Each line below that contains "attention" should be counted. Give only the total.
[[ Records for the task, beginning ]]
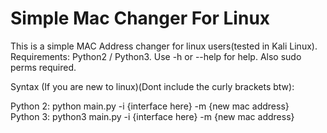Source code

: # Simple Mac Changer For Linux

This is a simple MAC Address changer for linux users(tested in Kali Linux). Requirements: Python2 / Python3. Use -h or --help for help. Also sudo perms required.

Syntax (If you are new to linux)(Dont include the curly brackets btw):

Python 2: python main.py -i {interface here} -m {new mac address}  
Python 3: python3 main.py -i {interface here} -m {new mac address}

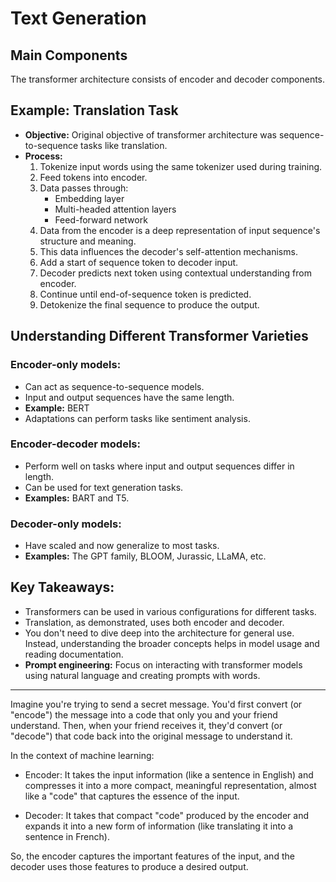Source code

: # **Text Generation**

## **Main Components**
The transformer architecture consists of encoder and decoder components.

## **Example: Translation Task**
* **Objective:** Original objective of transformer architecture was sequence-to-sequence tasks like translation.
* **Process:**
    1. Tokenize input words using the same tokenizer used during training.
    2. Feed tokens into encoder.
    3. Data passes through:
        - Embedding layer
        - Multi-headed attention layers
        - Feed-forward network
    4. Data from the encoder is a deep representation of input sequence's structure and meaning.
    5. This data influences the decoder's self-attention mechanisms.
    6. Add a start of sequence token to decoder input.
    7. Decoder predicts next token using contextual understanding from encoder.
    8. Continue until end-of-sequence token is predicted.
    9. Detokenize the final sequence to produce the output.

## **Understanding Different Transformer Varieties**

### **Encoder-only models:**
* Can act as sequence-to-sequence models.
* Input and output sequences have the same length.
* **Example:** BERT
* Adaptations can perform tasks like sentiment analysis.

### **Encoder-decoder models:**
* Perform well on tasks where input and output sequences differ in length.
* Can be used for text generation tasks.
* **Examples:** BART and T5.

### **Decoder-only models:**
* Have scaled and now generalize to most tasks.
* **Examples:** The GPT family, BLOOM, Jurassic, LLaMA, etc.

## **Key Takeaways:**
* Transformers can be used in various configurations for different tasks.
* Translation, as demonstrated, uses both encoder and decoder.
* You don't need to dive deep into the architecture for general use. Instead, understanding the broader concepts helps in model usage and reading documentation.
* **Prompt engineering:** Focus on interacting with transformer models using natural language and creating prompts with words.

---
Imagine you're trying to send a secret message. You'd first convert (or "encode") the message into a code that only you and your friend understand. Then, when your friend receives it, they'd convert (or "decode") that code back into the original message to understand it.

In the context of machine learning:

- Encoder: It takes the input information (like a sentence in English) and compresses it into a more compact, meaningful representation, almost like a "code" that captures the essence of the input.

- Decoder: It takes that compact "code" produced by the encoder and expands it into a new form of information (like translating it into a sentence in French).

So, the encoder captures the important features of the input, and the decoder uses those features to produce a desired output.
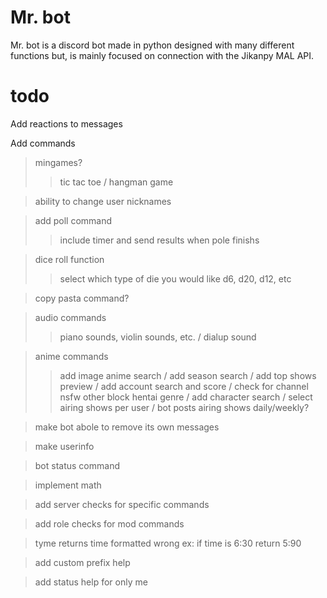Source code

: Mr. bot
=======

Mr. bot is a discord bot made in python designed with many different functions but, is mainly focused on connection with the Jikanpy MAL API. 



# todo
Add reactions to messages

Add commands
>mingames?
>>tic tac toe / 
>>hangman game

>ability to change user nicknames

>add poll command
>>include timer and send results when pole finishs

>dice roll function
>>select which type of die you would like d6, d20, d12, etc

>copy pasta command?

>audio commands
>>piano sounds, violin sounds, etc. / 
>>dialup sound

>anime commands
>>add image anime search / 
>>add season search / 
>>add top shows preview / 
>>add account search and score / 
>>check for channel nsfw other block hentai genre / 
>>add character search / 
>>select airing shows per user /
>>bot posts airing shows daily/weekly?


>make bot abole to remove its own messages

> make userinfo 

>bot status command

>implement math

>add server checks for specific commands

>add role checks for mod commands

>tyme returns time formatted wrong ex: if time is 6:30 return 5:90

>add custom prefix help

>add status help for only me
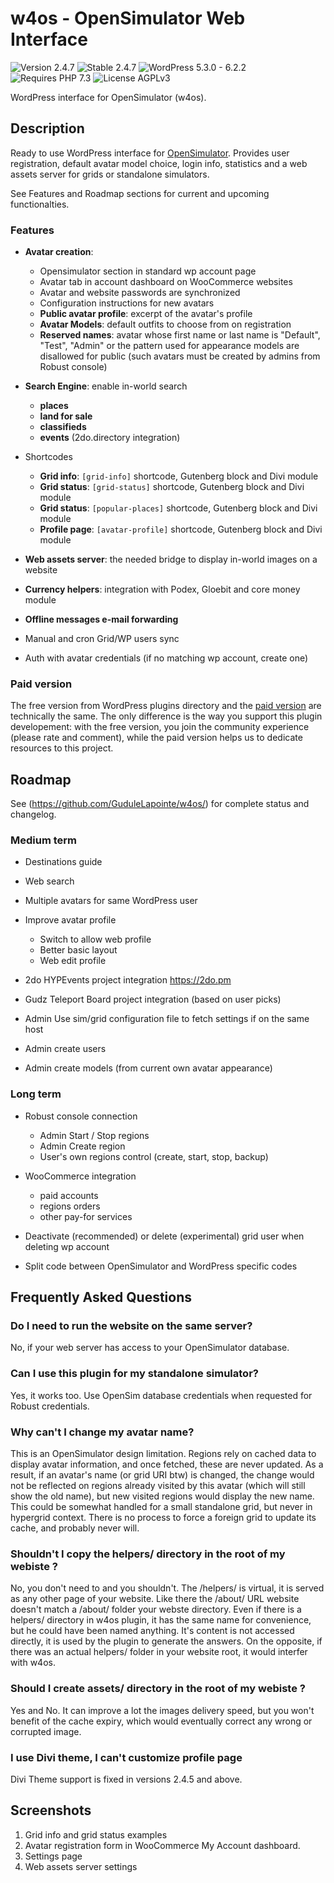 # w4os - OpenSimulator Web Interface

![Version 2.4.7](https://badgen.net/badge/Version/2.4.7/grey) ![Stable 2.4.7](https://badgen.net/badge/Stable/2.4.7/green) ![WordPress 5.3.0 - 6.2.2](https://badgen.net/badge/WordPress/5.3.0%20-%206.2.2/3858e9) ![Requires PHP 7.3](https://badgen.net/badge/PHP/7.3/7884bf) ![License AGPLv3](https://badgen.net/badge/License/AGPLv3/552b55)

WordPress interface for OpenSimulator (w4os).

## Description

Ready to use WordPress interface for [OpenSimulator](http://opensimulator.org/). Provides user registration, default avatar model choice, login info, statistics and a web assets server for grids or standalone simulators.

See Features and Roadmap sections for current and upcoming functionalties.

### Features

- **Avatar creation**:

  - Opensimulator section in standard wp account page
  - Avatar tab in account dashboard on WooCommerce websites
  - Avatar and website passwords are synchronized
  - Configuration instructions for new avatars
  - **Public avatar profile**: excerpt of the avatar's profile
  - **Avatar Models**: default outfits to choose from on registration
  - **Reserved names**: avatar whose first name or last name is "Default", "Test", "Admin" or the pattern used for appearance models are disallowed for public (such avatars must be created by admins from Robust console)

- **Search Engine**: enable in-world search

  - **places**
  - **land for sale**
  - **classifieds**
  - **events** (2do.directory integration)

- Shortcodes

  - **Grid info**: `[grid-info]` shortcode, Gutenberg block and Divi module
  - **Grid status**: `[grid-status]` shortcode, Gutenberg block and Divi module
  - **Grid status**: `[popular-places]` shortcode, Gutenberg block and Divi module
  - **Profile page**: `[avatar-profile]` shortcode, Gutenberg block and Divi module

- **Web assets server**: the needed bridge to display in-world images on a website

- **Currency helpers**: integration with Podex, Gloebit and core money module

- **Offline messages e-mail forwarding**

- Manual and cron Grid/WP users sync

- Auth with avatar credentials (if no matching wp account, create one)

### Paid version

The free version from WordPress plugins directory and the [paid version](https://magiiic.com/wordpress/plugins/w4os/) are technically the same. The only difference is the way you support this plugin developement: with the free version, you join the community experience (please rate and comment), while the paid version helps us to dedicate resources to this project.

## Roadmap

See (<https://github.com/GuduleLapointe/w4os/>) for complete status and changelog.

### Medium term

- Destinations guide
- Web search
- Multiple avatars for same WordPress user
- Improve avatar profile

  - Switch to allow web profile
  - Better basic layout
  - Web edit profile

- 2do HYPEvents project integration <https://2do.pm>

- Gudz Teleport Board project integration (based on user picks)

- Admin Use sim/grid configuration file to fetch settings if on the same host

- Admin create users

- Admin create models (from current own avatar appearance)

### Long term

- Robust console connection

  - Admin Start / Stop regions
  - Admin Create region
  - User's own regions control (create, start, stop, backup)

- WooCommerce integration

  - paid accounts
  - regions orders
  - other pay-for services

- Deactivate (recommended) or delete (experimental) grid user when deleting wp account

- Split code between OpenSimulator and WordPress specific codes

## Frequently Asked Questions

### Do I need to run the website on the same server?

No, if your web server has access to your OpenSimulator database.

### Can I use this plugin for my standalone simulator?

Yes, it works too. Use OpenSim database credentials when requested for Robust credentials.

### Why can't I change my avatar name?

This is an OpenSimulator design limitation. Regions rely on cached data to display avatar information, and once fetched, these are never updated. As a result, if an avatar's name (or grid URI btw) is changed, the change would not be reflected on regions already visited by this avatar (which will still show the old name), but new visited regions would display the new name. This could be somewhat handled for a small standalone grid, but never in hypergrid context. There is no process to force a foreign grid to update its cache, and probably never will.

### Shouldn't I copy the helpers/ directory in the root of my webiste ?

No, you don't need to and you shouldn't. The /helpers/ is virtual, it is served as any other page of your website. Like there the /about/ URL website doesn't match a /about/ folder your webste directory. Even if there is a helpers/ directory in w4os plugin, it has the same name for convenience, but he could have been named anything. It's content is not accessed directly, it is used by the plugin to generate the answers. On the opposite, if there was an actual helpers/ folder in your website root, it would interfer with w4os.

### Should I create assets/ directory in the root of my webiste ?

Yes and No. It can improve a lot the images delivery speed, but you won't benefit of the cache expiry, which would eventually correct any wrong or corrupted image.

### I use Divi theme, I can't customize profile page

Divi Theme support is fixed in versions 2.4.5 and above.

## Screenshots

1. Grid info and grid status examples
2. Avatar registration form in WooCommerce My Account dashboard.
3. Settings page
4. Web assets server settings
[[ Records for the task, end ]]
**Response to this exercise:**
2